** Information provided follows **
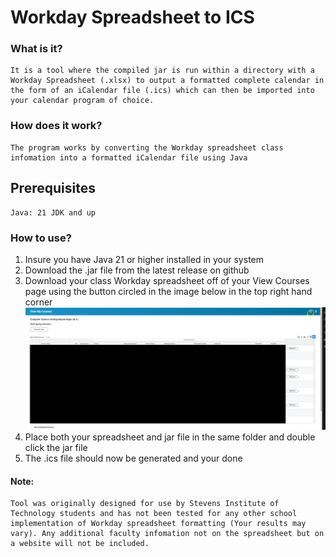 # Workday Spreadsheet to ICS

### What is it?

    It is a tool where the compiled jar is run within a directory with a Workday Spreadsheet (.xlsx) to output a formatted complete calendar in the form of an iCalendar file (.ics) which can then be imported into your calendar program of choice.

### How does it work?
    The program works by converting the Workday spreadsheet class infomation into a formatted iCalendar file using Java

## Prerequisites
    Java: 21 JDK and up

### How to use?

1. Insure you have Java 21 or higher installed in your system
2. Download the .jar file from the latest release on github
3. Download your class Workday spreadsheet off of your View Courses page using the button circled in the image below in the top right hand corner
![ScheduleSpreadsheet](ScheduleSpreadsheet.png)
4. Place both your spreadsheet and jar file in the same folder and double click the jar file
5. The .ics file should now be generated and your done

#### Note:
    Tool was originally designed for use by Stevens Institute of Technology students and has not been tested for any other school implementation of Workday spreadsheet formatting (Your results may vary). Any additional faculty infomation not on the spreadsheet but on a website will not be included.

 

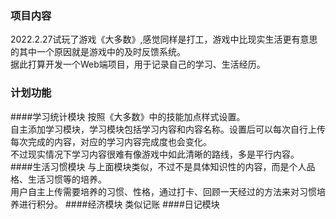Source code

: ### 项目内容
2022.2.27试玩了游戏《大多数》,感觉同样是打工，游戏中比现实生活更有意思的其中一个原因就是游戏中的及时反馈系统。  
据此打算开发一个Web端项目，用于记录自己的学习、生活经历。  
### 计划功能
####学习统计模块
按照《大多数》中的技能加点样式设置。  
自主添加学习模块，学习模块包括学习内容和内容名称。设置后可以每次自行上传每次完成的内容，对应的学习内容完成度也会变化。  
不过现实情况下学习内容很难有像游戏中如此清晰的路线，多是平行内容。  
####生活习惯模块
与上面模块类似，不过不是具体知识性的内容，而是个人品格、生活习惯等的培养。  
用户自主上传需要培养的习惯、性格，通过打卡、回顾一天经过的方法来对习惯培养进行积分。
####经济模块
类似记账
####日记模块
** End of Information provided **
What you have to do:
Retype each entry exactly. No pictures.

Expected answer:
 # Workday Spreadsheet to ICS

### What is it?

    It is a tool where the compiled jar is run within a directory with a Workday Spreadsheet (.xlsx) to output a formatted complete calendar in the form of an iCalendar file (.ics) which can then be imported into your calendar program of choice.

### How does it work?
    The program works by converting the Workday spreadsheet class infomation into a formatted iCalendar file using Java

## Prerequisites
    Java: 21 JDK and up

### How to use?

1. Insure you have Java 21 or higher installed in your system
2. Download the .jar file from the latest release on github
3. Download your class Workday spreadsheet off of your View Courses page using the button circled in the image below in the top right hand corner
![ScheduleSpreadsheet](ScheduleSpreadsheet.png)
4. Place both your spreadsheet and jar file in the same folder and double click the jar file
5. The .ics file should now be generated and your done

#### Note:
    Tool was originally designed for use by Stevens Institute of Technology students and has not been tested for any other school implementation of Workday spreadsheet formatting (Your results may vary). Any additional faculty infomation not on the spreadsheet but on a website will not be included.

 

Source code

: ### 项目内容
2022.2.27试玩了游戏《大多数》,感觉同样是打工，游戏中比现实生活更有意思的其中一个原因就是游戏中的及时反馈系统。  
据此打算开发一个Web端项目，用于记录自己的学习、生活经历。  
### 计划功能
####学习统计模块
按照《大多数》中的技能加点样式设置。  
自主添加学习模块，学习模块包括学习内容和内容名称。设置后可以每次自行上传每次完成的内容，对应的学习内容完成度也会变化。  
不过现实情况下学习内容很难有像游戏中如此清晰的路线，多是平行内容。  
####生活习惯模块
与上面模块类似，不过不是具体知识性的内容，而是个人品格、生活习惯等的培养。  
用户自主上传需要培养的习惯、性格，通过打卡、回顾一天经过的方法来对习惯培养进行积分。
####经济模块
类似记账
####日记模块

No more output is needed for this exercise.